» Input:
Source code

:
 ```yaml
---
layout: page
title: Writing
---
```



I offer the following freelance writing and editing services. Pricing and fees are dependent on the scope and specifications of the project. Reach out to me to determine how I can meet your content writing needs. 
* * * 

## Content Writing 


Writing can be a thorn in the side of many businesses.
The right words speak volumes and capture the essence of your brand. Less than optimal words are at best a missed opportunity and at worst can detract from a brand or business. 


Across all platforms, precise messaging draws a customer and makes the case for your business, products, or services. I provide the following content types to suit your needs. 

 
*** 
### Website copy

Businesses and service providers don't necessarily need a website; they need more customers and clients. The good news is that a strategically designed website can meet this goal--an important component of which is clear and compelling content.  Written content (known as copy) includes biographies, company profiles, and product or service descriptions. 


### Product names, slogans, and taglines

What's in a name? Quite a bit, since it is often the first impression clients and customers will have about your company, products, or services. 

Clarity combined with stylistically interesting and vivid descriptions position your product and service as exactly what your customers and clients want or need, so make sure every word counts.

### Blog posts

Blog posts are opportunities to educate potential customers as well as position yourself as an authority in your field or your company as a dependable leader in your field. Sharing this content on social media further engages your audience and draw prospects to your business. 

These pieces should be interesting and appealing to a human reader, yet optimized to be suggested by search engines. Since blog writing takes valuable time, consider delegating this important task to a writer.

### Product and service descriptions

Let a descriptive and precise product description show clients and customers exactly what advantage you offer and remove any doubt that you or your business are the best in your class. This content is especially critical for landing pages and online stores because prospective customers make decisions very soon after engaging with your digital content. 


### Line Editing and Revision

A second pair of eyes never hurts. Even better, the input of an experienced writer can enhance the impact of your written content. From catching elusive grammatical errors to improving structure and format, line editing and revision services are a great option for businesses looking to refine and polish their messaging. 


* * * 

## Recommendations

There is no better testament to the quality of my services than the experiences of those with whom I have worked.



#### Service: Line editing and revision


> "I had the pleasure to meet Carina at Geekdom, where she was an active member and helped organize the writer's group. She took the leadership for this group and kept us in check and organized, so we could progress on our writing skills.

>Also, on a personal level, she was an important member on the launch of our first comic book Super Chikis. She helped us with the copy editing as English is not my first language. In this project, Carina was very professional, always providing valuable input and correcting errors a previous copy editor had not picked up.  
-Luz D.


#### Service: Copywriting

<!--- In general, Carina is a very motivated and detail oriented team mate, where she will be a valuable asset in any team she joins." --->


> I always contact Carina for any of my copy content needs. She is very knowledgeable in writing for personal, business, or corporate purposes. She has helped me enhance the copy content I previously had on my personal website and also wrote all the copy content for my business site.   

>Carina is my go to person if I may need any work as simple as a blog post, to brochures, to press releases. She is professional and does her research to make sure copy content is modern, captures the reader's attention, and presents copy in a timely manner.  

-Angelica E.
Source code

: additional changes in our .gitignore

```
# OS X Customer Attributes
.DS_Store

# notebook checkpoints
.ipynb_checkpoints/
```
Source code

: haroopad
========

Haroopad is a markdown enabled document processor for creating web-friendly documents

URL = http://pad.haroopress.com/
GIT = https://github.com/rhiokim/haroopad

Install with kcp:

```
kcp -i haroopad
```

» What you have to do: Out of the data above, give again only the lines starting at the one holding "### Product names, slogans, and taglines" and ending at the one holding "Clarity combined with", unchanged.

» Task output:
### Product names, slogans, and taglines

What's in a name? Quite a bit, since it is often the first impression clients and customers will have about your company, products, or services. 

Clarity combined with stylistically interesting and vivid descriptions position your product and service as exactly what your customers and clients want or need, so make sure every word counts.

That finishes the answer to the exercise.